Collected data
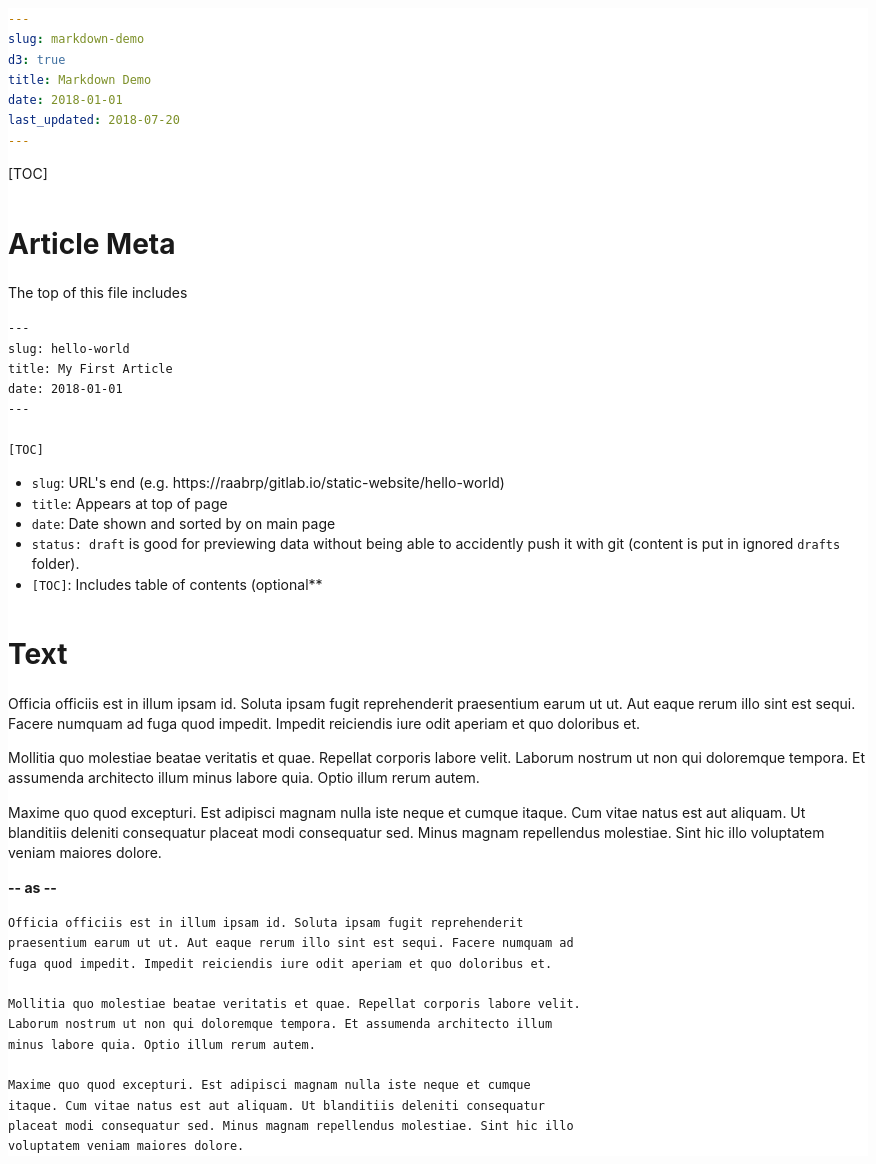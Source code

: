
 ```yaml
---
slug: markdown-demo
d3: true
title: Markdown Demo
date: 2018-01-01
last_updated: 2018-07-20
---
```


[TOC]


# Article Meta

The top of this file includes

```
---
slug: hello-world
title: My First Article
date: 2018-01-01
---

[TOC]

```

* `slug`: URL's end (e.g. https://raabrp/gitlab.io/static-website/hello-world)
* `title`: Appears at top of page
* `date`: Date shown and sorted by on main page
* `status: draft` is good for previewing data without being able to accidently
push it with git (content is put in ignored `drafts` folder).
* `[TOC]`: Includes table of contents (optional**

# Text

Officia officiis est in illum ipsam id. Soluta ipsam fugit reprehenderit 
praesentium earum ut ut. Aut eaque rerum illo sint est sequi. Facere numquam ad 
fuga quod impedit. Impedit reiciendis iure odit aperiam et quo doloribus et.

Mollitia quo molestiae beatae veritatis et quae. Repellat corporis labore velit.
Laborum nostrum ut non qui doloremque tempora. Et assumenda architecto illum 
minus labore quia. Optio illum rerum autem.

Maxime quo quod excepturi. Est adipisci magnam nulla iste neque et cumque 
itaque. Cum vitae natus est aut aliquam. Ut blanditiis deleniti consequatur 
placeat modi consequatur sed. Minus magnam repellendus molestiae. Sint hic illo
voluptatem veniam maiores dolore.

**-- as --**

```
Officia officiis est in illum ipsam id. Soluta ipsam fugit reprehenderit 
praesentium earum ut ut. Aut eaque rerum illo sint est sequi. Facere numquam ad 
fuga quod impedit. Impedit reiciendis iure odit aperiam et quo doloribus et.

Mollitia quo molestiae beatae veritatis et quae. Repellat corporis labore velit.
Laborum nostrum ut non qui doloremque tempora. Et assumenda architecto illum 
minus labore quia. Optio illum rerum autem.

Maxime quo quod excepturi. Est adipisci magnam nulla iste neque et cumque 
itaque. Cum vitae natus est aut aliquam. Ut blanditiis deleniti consequatur 
placeat modi consequatur sed. Minus magnam repellendus molestiae. Sint hic illo
voluptatem veniam maiores dolore.
```


[^unique string]: Footnote written separately
[^unique string]: Footnote written separately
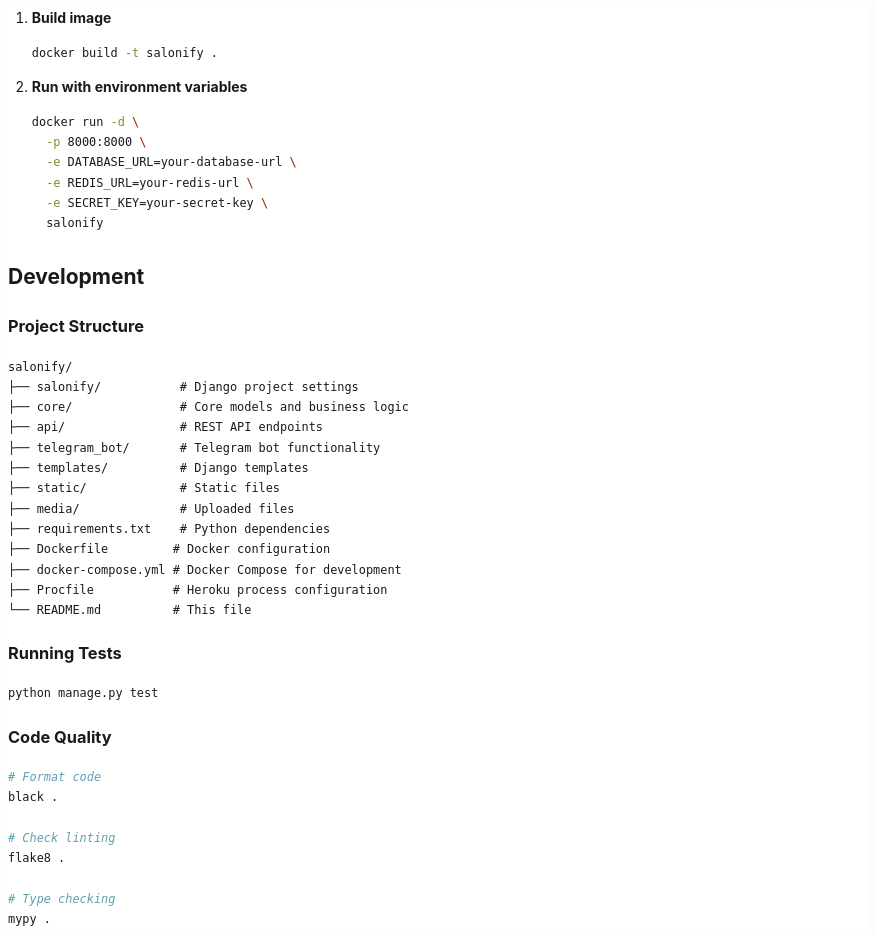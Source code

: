 1. **Build image**
   ```bash
   docker build -t salonify .
   ```

2. **Run with environment variables**
   ```bash
   docker run -d \
     -p 8000:8000 \
     -e DATABASE_URL=your-database-url \
     -e REDIS_URL=your-redis-url \
     -e SECRET_KEY=your-secret-key \
     salonify
   ```

## Development

### Project Structure

```
salonify/
├── salonify/           # Django project settings
├── core/               # Core models and business logic
├── api/                # REST API endpoints
├── telegram_bot/       # Telegram bot functionality
├── templates/          # Django templates
├── static/             # Static files
├── media/              # Uploaded files
├── requirements.txt    # Python dependencies
├── Dockerfile         # Docker configuration
├── docker-compose.yml # Docker Compose for development
├── Procfile           # Heroku process configuration
└── README.md          # This file
```

### Running Tests

```bash
python manage.py test
```

### Code Quality

```bash
# Format code
black .

# Check linting
flake8 .

# Type checking
mypy .
```
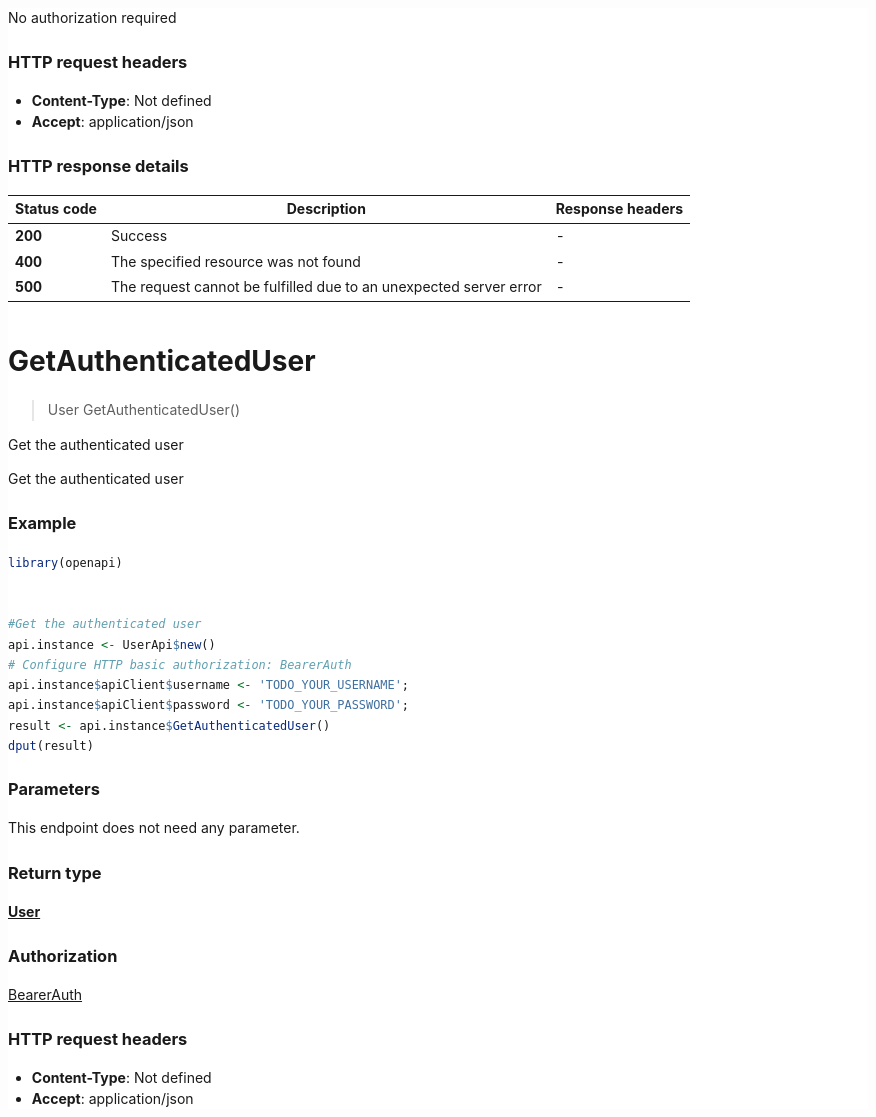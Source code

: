 No authorization required

### HTTP request headers

 - **Content-Type**: Not defined
 - **Accept**: application/json

### HTTP response details
| Status code | Description | Response headers |
|-------------|-------------|------------------|
| **200** | Success |  -  |
| **400** | The specified resource was not found |  -  |
| **500** | The request cannot be fulfilled due to an unexpected server error |  -  |

# **GetAuthenticatedUser**
> User GetAuthenticatedUser()

Get the authenticated user

Get the authenticated user

### Example
```R
library(openapi)


#Get the authenticated user
api.instance <- UserApi$new()
# Configure HTTP basic authorization: BearerAuth
api.instance$apiClient$username <- 'TODO_YOUR_USERNAME';
api.instance$apiClient$password <- 'TODO_YOUR_PASSWORD';
result <- api.instance$GetAuthenticatedUser()
dput(result)
```

### Parameters
This endpoint does not need any parameter.

### Return type

[**User**](User.md)

### Authorization

[BearerAuth](../README.md#BearerAuth)

### HTTP request headers

 - **Content-Type**: Not defined
 - **Accept**: application/json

• _The task_
The answer is every line in the data where the word "page" appears.

• _Problem solution_
* `title`: Appears at top of page
* `date`: Date shown and sorted by on main page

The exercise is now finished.